Il capitalismo, oggi prevalentemente finanziario, è invece molto efficace nell’usare le crisi per peggiorare le condizioni delle classi più deboli, mentre ai livelli alti continua tutto come prima. L’abbiamo visto dopo la crisi del 2007: le regole della finanza sono rimaste le stesse, mentre fuori dalle Borse, per la gente, è stata un’ecatombe

Su una situazione già così deteriorata s’è abbattuta la sciagura coronavirus e, se i miliardari hanno visto ridursi i loro patrimoni di qualche miliardo, per chi vive del proprio lavoro è stata una mazzata dalla quale buona parte non si riprenderà più.

E il governo? Può ancora chiamarsi tale, e non tirannide, un governo che la maggioranza del popolo odia per averlo abbandonato al suo destino pur di attenersi a regole emanate da un organismo estraneo, ancor più lontano dai bisogni della gente?

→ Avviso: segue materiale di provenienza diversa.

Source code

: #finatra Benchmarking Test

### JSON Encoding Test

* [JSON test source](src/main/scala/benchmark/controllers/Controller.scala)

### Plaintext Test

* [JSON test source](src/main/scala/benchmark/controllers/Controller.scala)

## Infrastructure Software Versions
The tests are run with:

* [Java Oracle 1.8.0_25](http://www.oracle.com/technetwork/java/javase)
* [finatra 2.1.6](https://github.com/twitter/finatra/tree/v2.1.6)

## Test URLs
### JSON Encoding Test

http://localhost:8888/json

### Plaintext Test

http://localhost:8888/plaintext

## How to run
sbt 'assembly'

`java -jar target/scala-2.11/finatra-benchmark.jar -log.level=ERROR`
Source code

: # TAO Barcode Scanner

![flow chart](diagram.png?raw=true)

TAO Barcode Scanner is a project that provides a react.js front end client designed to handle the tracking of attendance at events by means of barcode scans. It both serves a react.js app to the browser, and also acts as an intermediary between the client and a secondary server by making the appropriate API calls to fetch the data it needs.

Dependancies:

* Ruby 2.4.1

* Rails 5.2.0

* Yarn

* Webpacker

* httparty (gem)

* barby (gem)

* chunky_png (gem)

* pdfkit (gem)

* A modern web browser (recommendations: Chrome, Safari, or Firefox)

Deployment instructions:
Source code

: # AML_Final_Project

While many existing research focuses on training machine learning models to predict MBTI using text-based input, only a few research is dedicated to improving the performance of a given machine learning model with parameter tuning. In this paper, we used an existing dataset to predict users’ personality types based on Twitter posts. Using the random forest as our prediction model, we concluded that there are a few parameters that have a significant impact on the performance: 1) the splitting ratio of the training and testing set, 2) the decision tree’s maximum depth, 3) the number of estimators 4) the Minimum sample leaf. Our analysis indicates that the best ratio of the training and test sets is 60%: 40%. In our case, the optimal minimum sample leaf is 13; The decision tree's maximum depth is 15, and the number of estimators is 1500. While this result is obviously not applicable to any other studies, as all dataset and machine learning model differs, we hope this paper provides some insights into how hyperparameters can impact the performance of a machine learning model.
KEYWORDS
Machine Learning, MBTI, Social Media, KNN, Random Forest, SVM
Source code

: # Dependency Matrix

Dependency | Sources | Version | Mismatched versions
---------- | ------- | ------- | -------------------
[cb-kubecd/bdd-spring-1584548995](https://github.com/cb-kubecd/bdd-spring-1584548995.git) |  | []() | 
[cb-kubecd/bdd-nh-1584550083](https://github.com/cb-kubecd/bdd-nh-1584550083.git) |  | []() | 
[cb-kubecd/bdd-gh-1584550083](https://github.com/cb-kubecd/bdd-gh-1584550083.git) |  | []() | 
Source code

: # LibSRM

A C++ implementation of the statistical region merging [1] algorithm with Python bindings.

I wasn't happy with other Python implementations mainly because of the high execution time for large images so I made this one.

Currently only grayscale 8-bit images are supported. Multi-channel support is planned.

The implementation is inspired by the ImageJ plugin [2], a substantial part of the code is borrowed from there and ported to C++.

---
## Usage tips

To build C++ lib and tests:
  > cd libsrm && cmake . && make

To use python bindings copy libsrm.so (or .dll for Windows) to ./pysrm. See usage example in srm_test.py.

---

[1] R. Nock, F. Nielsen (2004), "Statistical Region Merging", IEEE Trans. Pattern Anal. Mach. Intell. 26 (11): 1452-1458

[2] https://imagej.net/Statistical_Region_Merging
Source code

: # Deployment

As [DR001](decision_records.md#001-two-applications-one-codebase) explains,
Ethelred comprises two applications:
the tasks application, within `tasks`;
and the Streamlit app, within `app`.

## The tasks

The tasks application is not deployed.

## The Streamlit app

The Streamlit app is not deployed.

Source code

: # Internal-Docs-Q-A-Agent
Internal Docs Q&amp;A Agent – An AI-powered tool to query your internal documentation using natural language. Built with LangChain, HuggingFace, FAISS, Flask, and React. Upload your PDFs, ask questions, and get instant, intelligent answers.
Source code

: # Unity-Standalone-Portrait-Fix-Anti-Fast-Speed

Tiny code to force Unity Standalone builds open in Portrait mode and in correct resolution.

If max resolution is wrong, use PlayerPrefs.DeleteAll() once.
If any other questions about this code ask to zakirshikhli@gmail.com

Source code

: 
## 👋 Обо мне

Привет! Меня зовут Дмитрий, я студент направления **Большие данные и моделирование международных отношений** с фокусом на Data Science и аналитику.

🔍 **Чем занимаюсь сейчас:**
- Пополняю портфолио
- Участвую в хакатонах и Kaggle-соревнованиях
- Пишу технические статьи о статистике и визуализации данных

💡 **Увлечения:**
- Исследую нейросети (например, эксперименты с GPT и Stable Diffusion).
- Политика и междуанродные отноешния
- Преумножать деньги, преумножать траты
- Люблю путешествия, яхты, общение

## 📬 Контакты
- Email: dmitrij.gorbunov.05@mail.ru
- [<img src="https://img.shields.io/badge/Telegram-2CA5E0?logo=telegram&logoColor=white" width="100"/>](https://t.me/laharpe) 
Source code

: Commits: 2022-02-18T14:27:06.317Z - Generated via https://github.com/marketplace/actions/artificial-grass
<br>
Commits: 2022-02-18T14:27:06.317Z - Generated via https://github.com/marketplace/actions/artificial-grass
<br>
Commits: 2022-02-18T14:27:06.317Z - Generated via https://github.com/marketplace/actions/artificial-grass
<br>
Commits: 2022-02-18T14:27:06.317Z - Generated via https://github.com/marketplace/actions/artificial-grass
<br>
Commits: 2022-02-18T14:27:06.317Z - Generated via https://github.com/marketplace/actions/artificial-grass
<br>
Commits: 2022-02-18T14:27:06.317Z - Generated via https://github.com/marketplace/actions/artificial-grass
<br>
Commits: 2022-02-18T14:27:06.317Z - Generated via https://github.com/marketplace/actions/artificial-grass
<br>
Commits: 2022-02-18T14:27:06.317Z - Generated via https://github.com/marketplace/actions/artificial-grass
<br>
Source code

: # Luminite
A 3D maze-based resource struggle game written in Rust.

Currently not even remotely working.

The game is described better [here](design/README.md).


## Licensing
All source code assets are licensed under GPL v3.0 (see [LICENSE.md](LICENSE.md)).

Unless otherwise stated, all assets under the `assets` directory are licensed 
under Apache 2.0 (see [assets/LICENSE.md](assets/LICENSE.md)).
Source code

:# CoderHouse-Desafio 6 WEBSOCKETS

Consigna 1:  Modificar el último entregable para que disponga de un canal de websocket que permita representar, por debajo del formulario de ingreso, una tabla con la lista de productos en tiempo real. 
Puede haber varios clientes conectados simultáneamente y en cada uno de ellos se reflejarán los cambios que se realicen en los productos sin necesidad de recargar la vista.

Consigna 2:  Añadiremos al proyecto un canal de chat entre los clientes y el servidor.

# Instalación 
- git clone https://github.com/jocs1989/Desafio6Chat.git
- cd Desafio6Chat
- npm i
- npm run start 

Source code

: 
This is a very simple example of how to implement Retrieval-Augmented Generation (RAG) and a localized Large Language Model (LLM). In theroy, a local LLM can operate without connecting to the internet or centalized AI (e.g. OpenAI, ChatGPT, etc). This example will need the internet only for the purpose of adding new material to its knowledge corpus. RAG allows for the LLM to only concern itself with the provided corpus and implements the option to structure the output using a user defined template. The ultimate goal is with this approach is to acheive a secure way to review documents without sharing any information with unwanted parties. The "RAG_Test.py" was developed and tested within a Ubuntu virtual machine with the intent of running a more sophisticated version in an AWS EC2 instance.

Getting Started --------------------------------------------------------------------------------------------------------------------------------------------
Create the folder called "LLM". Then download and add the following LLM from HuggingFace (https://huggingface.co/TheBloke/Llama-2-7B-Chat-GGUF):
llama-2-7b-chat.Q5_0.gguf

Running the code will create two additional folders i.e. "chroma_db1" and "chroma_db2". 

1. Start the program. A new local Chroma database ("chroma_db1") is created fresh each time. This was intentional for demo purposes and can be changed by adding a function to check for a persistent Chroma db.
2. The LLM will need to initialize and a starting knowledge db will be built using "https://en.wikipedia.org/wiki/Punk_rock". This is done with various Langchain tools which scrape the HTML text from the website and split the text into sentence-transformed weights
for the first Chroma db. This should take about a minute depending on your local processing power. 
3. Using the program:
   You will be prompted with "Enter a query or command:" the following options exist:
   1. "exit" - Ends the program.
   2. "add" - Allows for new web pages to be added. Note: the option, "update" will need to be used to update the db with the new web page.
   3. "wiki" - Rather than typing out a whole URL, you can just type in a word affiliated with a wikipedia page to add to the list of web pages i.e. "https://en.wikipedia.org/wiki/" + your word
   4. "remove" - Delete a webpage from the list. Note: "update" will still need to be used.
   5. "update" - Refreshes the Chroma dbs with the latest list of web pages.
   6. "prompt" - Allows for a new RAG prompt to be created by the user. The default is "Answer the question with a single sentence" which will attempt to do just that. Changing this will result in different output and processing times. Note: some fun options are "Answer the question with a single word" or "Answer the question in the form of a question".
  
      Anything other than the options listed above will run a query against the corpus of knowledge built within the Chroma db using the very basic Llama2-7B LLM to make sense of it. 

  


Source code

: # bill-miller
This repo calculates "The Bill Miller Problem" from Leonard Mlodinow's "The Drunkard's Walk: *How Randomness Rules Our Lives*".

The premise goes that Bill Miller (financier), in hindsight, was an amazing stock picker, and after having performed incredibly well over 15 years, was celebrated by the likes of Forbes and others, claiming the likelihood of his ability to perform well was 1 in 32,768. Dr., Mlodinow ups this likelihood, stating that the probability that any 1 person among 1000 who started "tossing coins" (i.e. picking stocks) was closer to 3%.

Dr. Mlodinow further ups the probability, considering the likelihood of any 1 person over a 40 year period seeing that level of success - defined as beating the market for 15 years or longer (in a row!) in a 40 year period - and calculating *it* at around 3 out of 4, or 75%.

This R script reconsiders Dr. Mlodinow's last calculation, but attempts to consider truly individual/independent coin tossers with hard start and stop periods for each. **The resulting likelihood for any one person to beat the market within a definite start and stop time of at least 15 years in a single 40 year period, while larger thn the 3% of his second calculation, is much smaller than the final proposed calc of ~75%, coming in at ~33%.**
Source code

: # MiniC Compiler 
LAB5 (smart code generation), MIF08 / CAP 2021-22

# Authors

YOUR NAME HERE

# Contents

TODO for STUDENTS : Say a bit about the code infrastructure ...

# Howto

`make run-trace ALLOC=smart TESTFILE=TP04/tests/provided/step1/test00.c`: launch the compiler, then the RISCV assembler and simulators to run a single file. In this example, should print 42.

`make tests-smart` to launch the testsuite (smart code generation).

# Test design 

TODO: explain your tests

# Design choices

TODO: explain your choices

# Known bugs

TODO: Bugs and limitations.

Gli ingredienti per un moto popolare ci sono tutti, ma manca un coordinamento, una figura carismatica che sappia organizzare la defenestrazione del tiranno celato sotto i panni del buon padre di famiglia

Questa crisi andava affrontata di petto sul fronte monetario, mettendo nelle nostre tasche soldi a fondo perduto (“stampare moneta”, come ho sostenuto sin dal principio della pandemia), onde attraversare indenni questi orribili mesi di chiusure forzate. Oggi se n’è  accorta persino una nazione come la Germania, che quei fondi li ha sempre emessi in sordina per i tedeschi, avversando chi osava pensare di emularla. E adesso, di concerto con l’altro nostro grande nemico, la Francia, parla di € 500 miliardi a fondo perduto!

Meglio tardi che mai, qualcuno potrebbe dire. Ma forse è già troppo tardi, come l’ambulanza che arriva quando il ferito è morto. 

 


Nell’ottica di molti italiani, i membri dell’attuale maggioranza sono visti come usurpatori, al pari dei Proci di omerica memoria. La tela di Penelope evoca la lunga attesa della loro caduta, ad opera di Ulisse. Ma l’attuale Ulisse dov’è?

 

Bar, ristoranti, negozi hanno fatto lo sforzo di riaprire, mentre circa un terzo ha preferito vedere se ne valga davvero la pena, preso atto che questo governo punta alla chiusura dei dettaglianti a favore della grande distribuzione, snaturando così la vocazione italiana dei luoghi di ritrovo, incontro, convivialità, di contro all’anonimato dei centri commerciali, sulla scia della civiltà del drive in, made in USA.

Adesso ci troviamo con schiere di giovani e meno giovani alla ricerca disperata di un lavoro alternativo a quello spazzato via dal virus e dall’insipienza dei governanti. Nella loro ricerca, si troveranno a fronteggiare i 600.000 nuovi concorrenti, salvo quelli a libro paga delle varie cosche che in Italia non falliscono mai. Nel frattempo, ad averli in carico, vista la latitanza del governo, saranno le solite famiglie, grazie a quel poco che i “privilegiati” delle passate generazioni saranno in grado di offrire, pescando dalle loro pensioni, perlopiù di mera sopravvivenza. Ma sempre meno attività saranno in grado di pagare tasse e contributi su cui si reggono le pensioni. E allora il sistema imploderà su se stesso. Come accaduto, per motivi diversi, all’economia sovietica nel 1989.